18. Le Tribunal fédéral poursuivit en exposant que le requérant courait le risque de se voir infliger une lourde peine privative de liberté, de plusieurs années, ce qui représentait une incitation importante à la fuite. Il nota que, certes, le requérant était resté en Suisse après sa libération de la détention pour motifs de sûreté le 22 novembre 2013 (paragraphe 4 ci‑dessus), malgré sa condamnation en première instance par la juridiction pénale de Bâle-Ville, mais que la procédure d’appel pendante dans le canton d’Argovie faisait peser des soupçons encore plus importants sur sa personne comparativement à ceux résultant de la procédure d’appel dans le canton de Bâle‑Ville. La haute juridiction observa également que le requérant avait pris des précautions pour pouvoir voyager en Turquie et que sa situation professionnelle avait évolué puisqu’il avait vendu le commerce qu’il possédait (une boucherie) à sa sœur le 29 juillet 2014. Elle releva que, certes, le centre de gravité de la vie du requérant se trouvait en Suisse, mais que les procédures pénales en cours avaient eu des répercussions sur les relations de l’intéressé avec son ex-femme, son ex-belle-mère et la partie plaignante. En outre, le Tribunal fédéral considéra que le requérant saurait s’en sortir en Turquie, pays qu’il avait quitté à l’âge de 17 ans, dont il parlait la langue et dans lequel il disposait encore d’un réseau personnel. Après examen de toutes ces circonstances, le Tribunal fédéral estima que c’était à raison que l’instance inférieure avait conclu à l’existence d’un risque de fuite concret et prononcé.
19. Le 15 octobre 2015, le jugement motivé du tribunal de première instance du 16 avril 2015 fut notifié au requérant.

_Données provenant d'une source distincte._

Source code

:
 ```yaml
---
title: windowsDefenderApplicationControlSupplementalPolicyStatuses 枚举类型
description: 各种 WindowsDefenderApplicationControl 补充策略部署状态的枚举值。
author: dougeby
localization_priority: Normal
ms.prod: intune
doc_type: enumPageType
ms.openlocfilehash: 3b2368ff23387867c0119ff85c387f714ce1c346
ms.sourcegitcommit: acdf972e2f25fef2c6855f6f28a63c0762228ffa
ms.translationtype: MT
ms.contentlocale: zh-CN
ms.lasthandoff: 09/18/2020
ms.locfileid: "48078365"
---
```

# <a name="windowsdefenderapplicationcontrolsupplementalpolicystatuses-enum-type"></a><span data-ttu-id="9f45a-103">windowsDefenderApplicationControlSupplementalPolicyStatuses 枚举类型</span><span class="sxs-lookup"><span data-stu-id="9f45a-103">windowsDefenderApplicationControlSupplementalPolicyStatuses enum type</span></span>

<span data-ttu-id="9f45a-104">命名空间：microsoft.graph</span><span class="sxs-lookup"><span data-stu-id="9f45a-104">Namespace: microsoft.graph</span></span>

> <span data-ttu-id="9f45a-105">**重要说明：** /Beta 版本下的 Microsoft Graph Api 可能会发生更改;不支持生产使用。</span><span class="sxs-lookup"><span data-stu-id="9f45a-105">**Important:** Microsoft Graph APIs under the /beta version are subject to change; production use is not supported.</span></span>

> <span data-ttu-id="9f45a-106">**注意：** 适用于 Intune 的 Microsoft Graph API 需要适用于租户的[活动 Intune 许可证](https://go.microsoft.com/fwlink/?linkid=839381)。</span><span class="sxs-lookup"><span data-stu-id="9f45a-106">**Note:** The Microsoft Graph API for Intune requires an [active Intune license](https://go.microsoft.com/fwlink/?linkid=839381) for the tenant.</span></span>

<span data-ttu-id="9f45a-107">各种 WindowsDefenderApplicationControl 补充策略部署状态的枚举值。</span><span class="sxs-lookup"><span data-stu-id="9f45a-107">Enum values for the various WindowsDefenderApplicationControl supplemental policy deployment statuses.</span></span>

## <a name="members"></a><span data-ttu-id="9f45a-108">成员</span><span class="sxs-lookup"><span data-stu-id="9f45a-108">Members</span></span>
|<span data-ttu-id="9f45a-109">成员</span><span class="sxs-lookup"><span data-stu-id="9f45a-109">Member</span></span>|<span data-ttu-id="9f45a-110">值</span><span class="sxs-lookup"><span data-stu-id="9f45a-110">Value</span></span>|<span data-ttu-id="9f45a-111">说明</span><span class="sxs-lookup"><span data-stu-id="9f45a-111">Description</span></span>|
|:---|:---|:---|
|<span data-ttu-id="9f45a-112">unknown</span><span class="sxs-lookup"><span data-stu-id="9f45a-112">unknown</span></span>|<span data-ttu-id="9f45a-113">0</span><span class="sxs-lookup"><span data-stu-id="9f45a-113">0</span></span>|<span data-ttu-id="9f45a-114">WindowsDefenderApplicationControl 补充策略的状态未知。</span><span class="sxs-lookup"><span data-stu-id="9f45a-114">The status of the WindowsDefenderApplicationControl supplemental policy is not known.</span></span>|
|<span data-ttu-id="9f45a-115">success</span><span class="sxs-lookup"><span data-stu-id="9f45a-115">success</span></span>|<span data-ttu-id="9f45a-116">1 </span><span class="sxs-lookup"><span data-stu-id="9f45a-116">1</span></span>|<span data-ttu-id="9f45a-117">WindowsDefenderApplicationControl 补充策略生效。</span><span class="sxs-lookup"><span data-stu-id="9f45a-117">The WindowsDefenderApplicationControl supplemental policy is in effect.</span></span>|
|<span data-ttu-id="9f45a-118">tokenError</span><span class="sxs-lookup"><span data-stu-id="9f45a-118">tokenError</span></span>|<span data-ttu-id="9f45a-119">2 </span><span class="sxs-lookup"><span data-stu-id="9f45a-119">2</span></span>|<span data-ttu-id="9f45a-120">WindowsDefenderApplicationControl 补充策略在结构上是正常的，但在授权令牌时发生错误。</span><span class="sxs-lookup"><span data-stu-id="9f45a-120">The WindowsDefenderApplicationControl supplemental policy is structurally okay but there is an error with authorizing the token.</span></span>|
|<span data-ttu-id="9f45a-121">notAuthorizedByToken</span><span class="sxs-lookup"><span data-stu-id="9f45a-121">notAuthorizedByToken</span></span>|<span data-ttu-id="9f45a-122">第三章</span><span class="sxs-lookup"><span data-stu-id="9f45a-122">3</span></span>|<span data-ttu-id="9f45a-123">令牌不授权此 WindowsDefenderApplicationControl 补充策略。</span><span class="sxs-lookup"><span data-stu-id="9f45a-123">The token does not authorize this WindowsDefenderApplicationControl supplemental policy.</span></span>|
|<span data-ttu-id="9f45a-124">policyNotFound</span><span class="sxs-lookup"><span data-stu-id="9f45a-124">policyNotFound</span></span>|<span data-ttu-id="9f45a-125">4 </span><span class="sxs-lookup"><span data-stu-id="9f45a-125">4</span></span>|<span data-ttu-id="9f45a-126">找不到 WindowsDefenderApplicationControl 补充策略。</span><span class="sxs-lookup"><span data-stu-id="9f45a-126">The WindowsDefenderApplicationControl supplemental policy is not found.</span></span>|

20. Le 19 octobre 2015, ce dernier soumit une demande de remise en liberté, au besoin sous conditions (confiscation des pièces d’identité, présentation régulière auprès d’un service administratif, port d’un bracelet électronique, fourniture de sûretés, ou bien combinaison de ces mesures de substitution). Le 6 novembre 2015, cette demande fut rejetée par le tribunal cantonal d’Argovie.
21. Par un arrêt 1B_401/2015 du 30 novembre 2015, le Tribunal fédéral ordonna la remise en liberté du requérant, après avoir examiné la motivation écrite retenue par le tribunal de première instance, lequel avait procédé à une appréciation des preuves complète et minutieuse (umfassende und sorgfältige Beweiswürdigung). En outre, il ordonna au tribunal cantonal d’Argovie de remettre le requérant en liberté et l’invita à ordonner des mesures moins sévères en lieu et place de la détention pour motifs de sûreté.
22. Le 2 décembre 2015, le tribunal cantonal d’Argovie remit le requérant en liberté et ordonna, comme mesures de substitution à la détention pour motifs de sûreté, l’interdiction pour l’intéressé de prendre contact avec la partie plaignante (Kontaktverbot zur Privatklägerin) et la confiscation des pièces d’identité et d’autres documents officiels (Ausweis‑ und Schriftensperre)
3. Les développements ultérieurs
23. Le 15 janvier 2016, la cour d’appel du canton de Bâle-Ville confirma le jugement du 22 novembre 2013 prononcé en première instance (paragraphe 4 ci-dessus).
24. Le 19 mai 2016, le tribunal cantonal d’Argovie rendit son arrêt au fond par lequel il reconnut le requérant coupable de viols multiples, de lésions corporelles simples, de menaces, de tentative de contrainte et de voies de fait multiples et le condamna à une peine privative de liberté de cinq ans, à une peine pécuniaire de 10 800 CHF, soit 10 110 EUR, ainsi qu’à une amende de 500 CHF, soit 468 EUR. Le requérant contesta cet arrêt devant le Tribunal fédéral.
25. Par un arrêt 6B_542/2016 du 5 mai 2017, le Tribunal fédéral annula l’arrêt de la cour d’appel du canton de Bâle-Ville et invita celle-ci à rendre une nouvelle décision. La procédure afférente à cette affaire est encore en cours.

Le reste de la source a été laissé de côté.